### Task item
Begin with the line that has "It watches for". Give it and every line after it again, exactly, through the end of the entries below.

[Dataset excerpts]

:::::

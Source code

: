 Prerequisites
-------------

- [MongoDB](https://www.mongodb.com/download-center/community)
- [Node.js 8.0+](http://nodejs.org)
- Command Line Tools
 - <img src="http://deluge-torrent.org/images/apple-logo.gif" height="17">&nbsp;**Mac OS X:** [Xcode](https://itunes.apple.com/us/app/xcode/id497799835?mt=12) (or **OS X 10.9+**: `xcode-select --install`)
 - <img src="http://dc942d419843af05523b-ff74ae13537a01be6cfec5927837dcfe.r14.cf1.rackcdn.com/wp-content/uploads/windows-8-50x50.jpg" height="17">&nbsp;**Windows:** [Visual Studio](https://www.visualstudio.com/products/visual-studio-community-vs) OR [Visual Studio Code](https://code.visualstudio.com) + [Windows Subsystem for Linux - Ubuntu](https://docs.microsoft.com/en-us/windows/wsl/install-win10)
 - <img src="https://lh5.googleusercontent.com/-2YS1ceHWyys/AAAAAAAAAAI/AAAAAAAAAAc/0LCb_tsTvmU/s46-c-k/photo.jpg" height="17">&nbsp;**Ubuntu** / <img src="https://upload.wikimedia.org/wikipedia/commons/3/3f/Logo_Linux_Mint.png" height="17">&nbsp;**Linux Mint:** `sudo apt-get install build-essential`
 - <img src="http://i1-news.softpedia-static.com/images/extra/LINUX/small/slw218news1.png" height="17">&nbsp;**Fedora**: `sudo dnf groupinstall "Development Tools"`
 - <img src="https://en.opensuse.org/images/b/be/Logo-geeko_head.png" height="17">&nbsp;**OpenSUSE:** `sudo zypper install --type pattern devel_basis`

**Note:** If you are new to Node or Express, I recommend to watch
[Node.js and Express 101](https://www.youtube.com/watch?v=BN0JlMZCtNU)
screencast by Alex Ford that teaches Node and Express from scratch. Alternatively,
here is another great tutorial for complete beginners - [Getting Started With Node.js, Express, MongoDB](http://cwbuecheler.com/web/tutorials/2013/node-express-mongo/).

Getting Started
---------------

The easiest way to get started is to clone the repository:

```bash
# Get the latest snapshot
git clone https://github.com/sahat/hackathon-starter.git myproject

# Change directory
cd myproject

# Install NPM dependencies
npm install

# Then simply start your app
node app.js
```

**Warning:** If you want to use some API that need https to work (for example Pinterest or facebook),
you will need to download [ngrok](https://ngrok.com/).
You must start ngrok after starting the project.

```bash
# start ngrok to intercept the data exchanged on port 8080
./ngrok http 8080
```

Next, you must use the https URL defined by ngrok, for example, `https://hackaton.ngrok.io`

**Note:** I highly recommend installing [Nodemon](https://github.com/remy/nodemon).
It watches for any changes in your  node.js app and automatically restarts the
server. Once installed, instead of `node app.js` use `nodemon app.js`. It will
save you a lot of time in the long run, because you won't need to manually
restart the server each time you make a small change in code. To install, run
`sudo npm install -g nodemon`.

:::::

### Answer to the exercise
It watches for any changes in your  node.js app and automatically restarts the
server. Once installed, instead of `node app.js` use `nodemon app.js`. It will
save you a lot of time in the long run, because you won't need to manually
restart the server each time you make a small change in code. To install, run
`sudo npm install -g nodemon`.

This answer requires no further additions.